[Items listed in a dataset]
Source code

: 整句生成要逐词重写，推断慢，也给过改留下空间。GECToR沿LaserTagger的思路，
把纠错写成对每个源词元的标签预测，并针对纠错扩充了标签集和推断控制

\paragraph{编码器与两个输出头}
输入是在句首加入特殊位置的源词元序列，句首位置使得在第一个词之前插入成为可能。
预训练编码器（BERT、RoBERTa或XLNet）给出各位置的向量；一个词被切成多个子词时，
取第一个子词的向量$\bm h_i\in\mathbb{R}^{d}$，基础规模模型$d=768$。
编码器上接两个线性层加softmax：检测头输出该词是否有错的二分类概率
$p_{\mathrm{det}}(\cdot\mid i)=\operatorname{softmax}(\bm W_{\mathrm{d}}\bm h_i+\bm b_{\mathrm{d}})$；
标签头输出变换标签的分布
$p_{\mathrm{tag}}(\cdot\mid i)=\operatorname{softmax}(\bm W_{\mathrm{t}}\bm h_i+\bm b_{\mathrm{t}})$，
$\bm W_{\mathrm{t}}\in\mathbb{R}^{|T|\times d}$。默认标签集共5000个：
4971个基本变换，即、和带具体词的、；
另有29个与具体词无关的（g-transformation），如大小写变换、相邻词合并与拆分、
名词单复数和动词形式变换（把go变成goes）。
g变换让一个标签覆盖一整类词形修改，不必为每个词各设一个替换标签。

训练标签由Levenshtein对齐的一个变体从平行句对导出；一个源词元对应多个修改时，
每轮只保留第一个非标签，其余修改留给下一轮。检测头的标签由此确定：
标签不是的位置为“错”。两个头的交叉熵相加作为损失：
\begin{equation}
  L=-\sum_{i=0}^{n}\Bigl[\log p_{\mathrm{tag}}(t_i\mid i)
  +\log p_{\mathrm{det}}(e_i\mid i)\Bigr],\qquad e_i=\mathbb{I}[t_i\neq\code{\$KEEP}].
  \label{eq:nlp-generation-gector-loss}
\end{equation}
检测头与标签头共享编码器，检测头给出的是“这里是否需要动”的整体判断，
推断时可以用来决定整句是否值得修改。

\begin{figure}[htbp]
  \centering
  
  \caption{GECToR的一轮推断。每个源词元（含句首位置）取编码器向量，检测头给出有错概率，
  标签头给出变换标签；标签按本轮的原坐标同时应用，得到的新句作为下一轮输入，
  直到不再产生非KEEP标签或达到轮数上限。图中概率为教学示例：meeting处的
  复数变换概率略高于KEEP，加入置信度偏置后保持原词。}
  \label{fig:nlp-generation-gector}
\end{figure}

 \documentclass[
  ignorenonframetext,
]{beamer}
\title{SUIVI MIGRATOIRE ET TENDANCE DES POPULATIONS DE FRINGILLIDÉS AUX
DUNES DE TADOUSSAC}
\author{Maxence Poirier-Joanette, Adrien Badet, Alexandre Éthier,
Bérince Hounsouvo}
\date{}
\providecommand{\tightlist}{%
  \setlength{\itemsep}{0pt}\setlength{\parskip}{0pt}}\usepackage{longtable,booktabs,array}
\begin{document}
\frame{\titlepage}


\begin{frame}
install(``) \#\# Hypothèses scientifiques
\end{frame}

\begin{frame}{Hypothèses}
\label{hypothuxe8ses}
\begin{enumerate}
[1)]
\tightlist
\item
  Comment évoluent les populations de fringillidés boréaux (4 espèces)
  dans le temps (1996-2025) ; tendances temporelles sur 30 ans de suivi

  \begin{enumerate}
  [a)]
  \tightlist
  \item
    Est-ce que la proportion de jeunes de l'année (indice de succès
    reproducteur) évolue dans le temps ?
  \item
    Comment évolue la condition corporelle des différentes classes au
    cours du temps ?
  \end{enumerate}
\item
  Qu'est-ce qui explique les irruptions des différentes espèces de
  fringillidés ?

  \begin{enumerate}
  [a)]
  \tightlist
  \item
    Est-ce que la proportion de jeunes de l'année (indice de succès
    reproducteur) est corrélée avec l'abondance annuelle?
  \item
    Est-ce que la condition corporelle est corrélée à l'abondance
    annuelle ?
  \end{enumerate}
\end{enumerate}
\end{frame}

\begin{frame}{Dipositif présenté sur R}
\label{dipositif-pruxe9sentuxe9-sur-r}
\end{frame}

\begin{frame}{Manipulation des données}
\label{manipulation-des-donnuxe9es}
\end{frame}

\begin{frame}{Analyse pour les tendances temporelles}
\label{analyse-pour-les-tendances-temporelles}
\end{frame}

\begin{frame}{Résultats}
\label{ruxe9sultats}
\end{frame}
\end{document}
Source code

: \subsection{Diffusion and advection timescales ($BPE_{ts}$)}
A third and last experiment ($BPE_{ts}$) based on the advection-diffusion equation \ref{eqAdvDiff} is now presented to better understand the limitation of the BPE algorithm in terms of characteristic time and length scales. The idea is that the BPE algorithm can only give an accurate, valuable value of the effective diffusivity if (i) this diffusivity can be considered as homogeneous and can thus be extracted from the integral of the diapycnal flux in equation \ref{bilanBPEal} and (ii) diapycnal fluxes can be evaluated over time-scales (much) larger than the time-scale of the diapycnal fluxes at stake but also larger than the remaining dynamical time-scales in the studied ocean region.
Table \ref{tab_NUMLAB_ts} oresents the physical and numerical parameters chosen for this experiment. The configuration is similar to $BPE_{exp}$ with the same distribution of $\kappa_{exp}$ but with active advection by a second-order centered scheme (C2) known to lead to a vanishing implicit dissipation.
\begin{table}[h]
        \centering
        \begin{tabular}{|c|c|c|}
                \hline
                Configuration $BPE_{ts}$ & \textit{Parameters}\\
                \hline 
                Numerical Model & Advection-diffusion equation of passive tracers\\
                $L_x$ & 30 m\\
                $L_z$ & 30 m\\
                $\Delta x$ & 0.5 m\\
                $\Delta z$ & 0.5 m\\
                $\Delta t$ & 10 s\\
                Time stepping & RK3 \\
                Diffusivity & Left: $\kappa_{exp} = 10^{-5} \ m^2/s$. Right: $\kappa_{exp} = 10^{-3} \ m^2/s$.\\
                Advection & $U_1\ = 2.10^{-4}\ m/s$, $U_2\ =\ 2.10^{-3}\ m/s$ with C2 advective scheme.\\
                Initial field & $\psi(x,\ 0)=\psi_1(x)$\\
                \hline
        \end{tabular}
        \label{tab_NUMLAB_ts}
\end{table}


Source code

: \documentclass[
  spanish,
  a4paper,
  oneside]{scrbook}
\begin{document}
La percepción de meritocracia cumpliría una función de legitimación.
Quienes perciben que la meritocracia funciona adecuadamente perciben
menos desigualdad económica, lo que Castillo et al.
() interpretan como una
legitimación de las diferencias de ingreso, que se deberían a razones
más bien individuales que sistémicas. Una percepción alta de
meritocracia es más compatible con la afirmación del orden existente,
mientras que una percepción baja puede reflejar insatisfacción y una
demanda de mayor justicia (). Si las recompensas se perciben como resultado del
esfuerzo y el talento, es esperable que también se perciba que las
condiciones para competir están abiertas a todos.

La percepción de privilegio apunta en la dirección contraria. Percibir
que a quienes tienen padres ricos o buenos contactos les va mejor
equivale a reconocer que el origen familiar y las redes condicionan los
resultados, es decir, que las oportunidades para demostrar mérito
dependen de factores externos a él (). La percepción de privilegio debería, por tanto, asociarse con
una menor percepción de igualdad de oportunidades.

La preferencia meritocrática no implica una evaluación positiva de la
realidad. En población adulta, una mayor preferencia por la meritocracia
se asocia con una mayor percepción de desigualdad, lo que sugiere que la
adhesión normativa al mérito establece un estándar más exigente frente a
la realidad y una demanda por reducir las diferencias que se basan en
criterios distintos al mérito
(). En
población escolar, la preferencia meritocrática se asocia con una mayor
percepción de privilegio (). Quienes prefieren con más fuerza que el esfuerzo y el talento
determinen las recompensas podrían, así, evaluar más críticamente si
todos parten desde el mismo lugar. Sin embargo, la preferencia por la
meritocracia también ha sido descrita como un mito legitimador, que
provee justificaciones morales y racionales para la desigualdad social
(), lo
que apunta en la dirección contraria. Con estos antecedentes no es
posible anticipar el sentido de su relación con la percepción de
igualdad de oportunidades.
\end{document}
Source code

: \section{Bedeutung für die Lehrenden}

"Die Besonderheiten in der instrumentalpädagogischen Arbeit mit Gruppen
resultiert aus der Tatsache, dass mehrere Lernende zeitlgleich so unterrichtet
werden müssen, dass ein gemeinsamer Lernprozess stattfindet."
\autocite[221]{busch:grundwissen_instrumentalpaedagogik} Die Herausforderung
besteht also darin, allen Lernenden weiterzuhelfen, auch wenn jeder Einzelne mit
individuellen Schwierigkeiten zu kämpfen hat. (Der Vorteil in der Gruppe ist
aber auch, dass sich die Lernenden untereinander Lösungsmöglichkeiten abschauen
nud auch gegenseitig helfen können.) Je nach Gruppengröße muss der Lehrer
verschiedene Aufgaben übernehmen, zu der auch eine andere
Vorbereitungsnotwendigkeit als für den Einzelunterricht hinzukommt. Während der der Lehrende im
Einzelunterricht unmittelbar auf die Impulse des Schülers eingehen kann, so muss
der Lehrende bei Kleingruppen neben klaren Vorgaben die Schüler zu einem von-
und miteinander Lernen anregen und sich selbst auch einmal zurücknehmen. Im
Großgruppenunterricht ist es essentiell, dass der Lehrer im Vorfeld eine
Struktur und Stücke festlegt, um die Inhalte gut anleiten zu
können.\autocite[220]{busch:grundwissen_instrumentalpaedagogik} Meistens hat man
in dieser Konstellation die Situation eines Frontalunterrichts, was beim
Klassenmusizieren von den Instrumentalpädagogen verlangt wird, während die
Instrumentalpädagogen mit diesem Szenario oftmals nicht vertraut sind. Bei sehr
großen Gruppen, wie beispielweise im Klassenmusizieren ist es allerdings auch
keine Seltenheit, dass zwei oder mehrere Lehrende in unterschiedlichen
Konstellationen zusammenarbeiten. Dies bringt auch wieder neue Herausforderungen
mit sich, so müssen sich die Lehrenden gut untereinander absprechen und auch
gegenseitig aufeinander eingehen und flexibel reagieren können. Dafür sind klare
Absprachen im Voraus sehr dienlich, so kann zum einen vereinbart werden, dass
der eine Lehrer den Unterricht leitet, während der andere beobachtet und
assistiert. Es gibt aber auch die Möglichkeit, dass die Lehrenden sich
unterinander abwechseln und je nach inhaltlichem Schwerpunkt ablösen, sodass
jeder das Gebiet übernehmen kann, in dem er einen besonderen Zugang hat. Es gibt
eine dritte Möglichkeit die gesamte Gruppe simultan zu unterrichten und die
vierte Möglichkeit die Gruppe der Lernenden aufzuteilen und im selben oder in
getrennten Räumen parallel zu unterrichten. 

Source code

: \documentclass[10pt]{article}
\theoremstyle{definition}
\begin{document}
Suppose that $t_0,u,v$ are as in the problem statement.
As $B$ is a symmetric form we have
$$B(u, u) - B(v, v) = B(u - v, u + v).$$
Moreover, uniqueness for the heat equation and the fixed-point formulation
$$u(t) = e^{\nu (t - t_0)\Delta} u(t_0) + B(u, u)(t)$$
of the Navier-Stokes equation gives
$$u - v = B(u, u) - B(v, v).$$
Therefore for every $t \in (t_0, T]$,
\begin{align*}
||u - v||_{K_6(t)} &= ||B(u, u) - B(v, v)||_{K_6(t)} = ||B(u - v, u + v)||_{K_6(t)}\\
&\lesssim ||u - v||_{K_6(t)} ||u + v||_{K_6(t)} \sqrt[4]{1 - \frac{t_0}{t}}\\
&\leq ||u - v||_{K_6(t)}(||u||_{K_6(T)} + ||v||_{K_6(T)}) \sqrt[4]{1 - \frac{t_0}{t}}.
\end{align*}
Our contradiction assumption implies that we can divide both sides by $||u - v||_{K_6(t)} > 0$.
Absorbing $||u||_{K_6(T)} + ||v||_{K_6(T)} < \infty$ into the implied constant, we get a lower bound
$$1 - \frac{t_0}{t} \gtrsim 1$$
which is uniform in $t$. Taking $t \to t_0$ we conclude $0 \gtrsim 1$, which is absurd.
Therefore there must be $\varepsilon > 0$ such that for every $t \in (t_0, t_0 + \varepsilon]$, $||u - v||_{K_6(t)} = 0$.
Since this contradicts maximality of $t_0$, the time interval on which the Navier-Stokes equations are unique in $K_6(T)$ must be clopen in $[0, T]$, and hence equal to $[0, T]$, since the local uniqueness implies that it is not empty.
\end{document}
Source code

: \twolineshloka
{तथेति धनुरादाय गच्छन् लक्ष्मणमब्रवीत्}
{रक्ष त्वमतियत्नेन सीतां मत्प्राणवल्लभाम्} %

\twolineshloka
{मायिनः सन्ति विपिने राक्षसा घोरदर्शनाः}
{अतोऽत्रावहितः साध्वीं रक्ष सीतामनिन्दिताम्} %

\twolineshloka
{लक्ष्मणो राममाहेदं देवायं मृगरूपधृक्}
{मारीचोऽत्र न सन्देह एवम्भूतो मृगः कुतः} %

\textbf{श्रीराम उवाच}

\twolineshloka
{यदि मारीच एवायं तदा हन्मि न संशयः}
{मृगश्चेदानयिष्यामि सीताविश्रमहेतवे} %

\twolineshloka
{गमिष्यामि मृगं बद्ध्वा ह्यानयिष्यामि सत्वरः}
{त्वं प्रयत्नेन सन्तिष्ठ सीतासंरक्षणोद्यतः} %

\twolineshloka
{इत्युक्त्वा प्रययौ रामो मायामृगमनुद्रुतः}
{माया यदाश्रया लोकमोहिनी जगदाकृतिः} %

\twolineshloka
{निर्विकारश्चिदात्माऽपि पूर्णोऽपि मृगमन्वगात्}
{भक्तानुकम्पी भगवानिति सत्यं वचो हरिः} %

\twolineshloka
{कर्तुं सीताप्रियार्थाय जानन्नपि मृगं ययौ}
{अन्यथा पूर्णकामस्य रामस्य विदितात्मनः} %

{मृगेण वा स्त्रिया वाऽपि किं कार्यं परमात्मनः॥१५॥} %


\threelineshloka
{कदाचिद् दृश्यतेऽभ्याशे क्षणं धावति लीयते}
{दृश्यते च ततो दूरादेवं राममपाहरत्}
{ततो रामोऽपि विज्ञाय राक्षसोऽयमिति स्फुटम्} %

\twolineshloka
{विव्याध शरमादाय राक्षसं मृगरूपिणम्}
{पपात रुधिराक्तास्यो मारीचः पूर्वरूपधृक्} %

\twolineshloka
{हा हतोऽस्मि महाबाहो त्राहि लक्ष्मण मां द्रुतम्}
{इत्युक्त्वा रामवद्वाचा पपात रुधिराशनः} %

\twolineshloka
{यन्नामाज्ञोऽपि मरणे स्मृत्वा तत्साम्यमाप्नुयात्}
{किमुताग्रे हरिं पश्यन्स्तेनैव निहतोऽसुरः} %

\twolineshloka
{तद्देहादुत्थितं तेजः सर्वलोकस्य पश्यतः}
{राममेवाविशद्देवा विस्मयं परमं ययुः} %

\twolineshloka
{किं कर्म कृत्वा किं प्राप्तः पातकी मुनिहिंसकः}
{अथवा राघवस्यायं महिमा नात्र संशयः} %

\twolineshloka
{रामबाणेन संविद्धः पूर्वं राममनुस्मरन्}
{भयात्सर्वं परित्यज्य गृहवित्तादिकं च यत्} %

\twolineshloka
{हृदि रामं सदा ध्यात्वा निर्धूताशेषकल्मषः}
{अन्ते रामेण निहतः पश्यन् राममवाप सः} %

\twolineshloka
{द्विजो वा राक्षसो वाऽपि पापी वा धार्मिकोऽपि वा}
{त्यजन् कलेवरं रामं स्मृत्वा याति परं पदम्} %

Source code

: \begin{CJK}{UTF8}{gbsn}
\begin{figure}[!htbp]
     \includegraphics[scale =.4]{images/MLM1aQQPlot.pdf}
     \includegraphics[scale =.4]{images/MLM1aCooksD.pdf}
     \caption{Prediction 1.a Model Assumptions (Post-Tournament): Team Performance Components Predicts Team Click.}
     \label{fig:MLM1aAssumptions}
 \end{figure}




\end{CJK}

■ To do ■
Copy every line of the records above that holds the word "andere".

■ Exercise response ■
verschiedene Aufgaben übernehmen, zu der auch eine andere
der eine Lehrer den Unterricht leitet, während der andere beobachtet und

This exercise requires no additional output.